Well-known SF alumni J Michael Straczynski and a couple of publishers seem to be on a mission to bring Harlan Ellison back into the public spotlight. All the Dangerous Visions series (including the 3rd volume that was never published in the early 1970s for reasons that remain unclear) are being republished in new editions and a new collection of Ellison’s short stories (Greatest Hits) has recently been released.
I picked up the Kindle version of the new Dangerous Visions edition and my first surprise is that it contains the full text of ALL the previous editions’ wordy introductions – there’s quite a lot to wade through before you even reach Ellison’s original intro and eventually the 33 stories themselves.
There’s a quite a variety of writers on offer in this volume, some who were already established big names in the field at the time and others who were just up-and-coming and went on to find later fame or infamy. Some disappeared without a trace and seem to be to be eternally associated with the ‘New Wave’ era.
I’m not going to review all the individual stories in this book, some made little impact on me and I’ve now (several weeks after I finished it) already forgotten the finer details. Others switched on a light bulb in my head and produced a desire to read more.
Even with so many stories, Ellison’s words somehow dominate this work – he introduces each story with his trademark half-smug, half-humble style. Sometimes he gets a little much but his little snippets of biographical information on the authors and how he relates to them are on the whole a valuable addition.
I was born just a few years after this book was published and this makes it something of a historical item to me – the attitudes and social upheavals of 1960s America (as most of the authors in here are Americans) are reflected in most of these supposedly ‘dangerous’ short stories. There’s a certain ‘cringe’ factor to a lot of this material for those of us who grew up later and that makes my personal appreciation of it a little more difficult. Racial and sexual issues seem to dominate the ‘dangerous’ side of things, sometimes buried deep behind SF analogies, so be aware this is a very much a period piece.
Some of the stories which have become celebrated later (like Philip Jose Farmer’s Riders of the Purple Wage) really didn’t work well for me and I was often tempted to skip them completely after a mental bad taste started developing in my mind. Maybe that says more about my own current 2020s personal attitudes and tastes than the quality of the writing here.
A few stand-outs in my opinion include the ever-reliable Philip K. Dick’s Faith of Our Fathers which may have been original here but I’m sure was later included in his 5-volume short story collection. Its very clear and polished, standing out from the murk of some of the surrounding stories. Yes, it contains all the sixties obsessions – drugs, the cold war, race and religion but here put together in an entertaining and intriguing form.
For novel and amusing ideas, Brian Aldiss’ The Night That All Time Broke Out takes the cake with its story of time being distributed via reticulated means and becoming a metered commodity – something which can of course go horribly wrong.

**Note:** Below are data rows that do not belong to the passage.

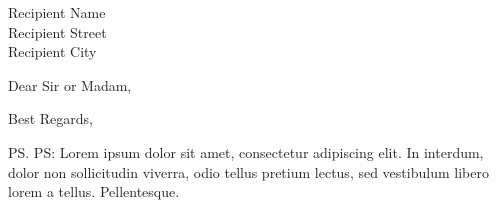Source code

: \documentclass[%
	backaddress=off,
	fromalign=locationright,
	fromname,
	fromaddress,
	fromphone,
	fromemail,
]{scrlttr2}
\begin{document}
\begin{letter}{%
	Recipient Name\\
	Recipient Street\\
	Recipient City
}
\opening{Dear Sir or Madam,}


\lipsum[1]

\closing{Best Regards,}

\ps PS: Lorem ipsum dolor sit amet, consectetur adipiscing elit. In interdum, dolor non sollicitudin viverra, odio tellus pretium lectus, sed vestibulum libero lorem a tellus. Pellentesque.

\end{letter}
\end{document}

I recently was alerted to the existence of David R. Bunch’s Moderan stories by the excellent “Book Pilled” YouTube channel. These are represented here by Incident in Moderan, set in a possible future earth where the dominant species are emotionless cyborgs who wage war on each other as a sport and are bemused by the few remaining humans and their struggle to survive the conflicts.
Jame Cross’ The Doll-House is not really SF at all, instead a fantasy of the ‘be careful what you wish for’ kind. A financially stressed businessman gets desperate and turns to the fantastic for help with all usual consequences you might expect from such a tale.
I won’t go on much further, simply it’s a mixed bag. Not exactly the earth-shattering book you may have been led to expect but I’m glad I finally read it all the same.